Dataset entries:
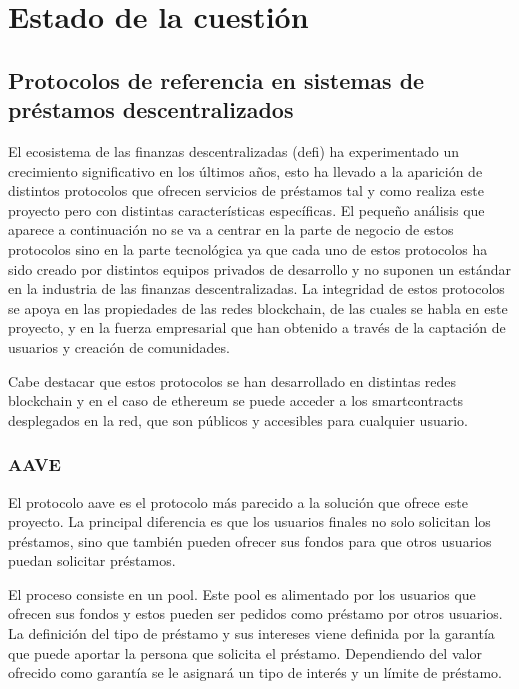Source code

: \chapter{Estado de la cuestión}
\label{ch:estadodelacuestion}
 
\section{Protocolos de referencia en sistemas de  préstamos descentralizados}
El ecosistema de las finanzas descentralizadas (\gls{defi}) ha experimentado un 
crecimiento significativo en los últimos años,
esto ha llevado a la aparición de distintos protocolos que ofrecen servicios
de préstamos tal y como realiza este proyecto pero con distintas características 
específicas.
El pequeño análisis que aparece a continuación no se va a centrar en la parte de
negocio de estos protocolos sino en la parte tecnológica ya que cada uno de estos protocolos ha sido creado por
distintos equipos privados de desarrollo  y no suponen un estándar en la
industria de las finanzas descentralizadas. 
La integridad de estos protocolos se apoya en las propiedades
de las redes \gls{blockchain}, de las cuales se habla en este proyecto, y
en la fuerza empresarial que han obtenido a través de la captación de usuarios 
y creación de comunidades.

Cabe destacar que estos protocolos se han desarrollado en distintas redes 
\gls{blockchain} y en el caso de \gls{ethereum} se puede acceder a los
\glspl{smartcontract} desplegados en la red, que son públicos y accesibles para 
cualquier usuario.

\subsection{AAVE}
El protocolo \gls{aave} es el protocolo más parecido a la solución que ofrece este proyecto. 
La principal diferencia es que los usuarios finales no solo solicitan los préstamos, sino que
 también pueden ofrecer sus fondos para que otros usuarios puedan solicitar préstamos.

El proceso consiste en un \gls{pool}.
Este \gls{pool} es alimentado por los usuarios que ofrecen sus fondos y estos pueden ser pedidos
como préstamo por otros usuarios.
La definición del tipo de préstamo y sus intereses viene definida por la garantía que puede aportar 
la persona que solicita el préstamo. Dependiendo del valor ofrecido como garantía se le asignará un tipo de interés y un límite de préstamo.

▸ **WHAT YOU ARE ASKED TO DO**:
Work out how many lines above contain "pool", then write only that number.

▸ **YOUR RESPONSE**:
2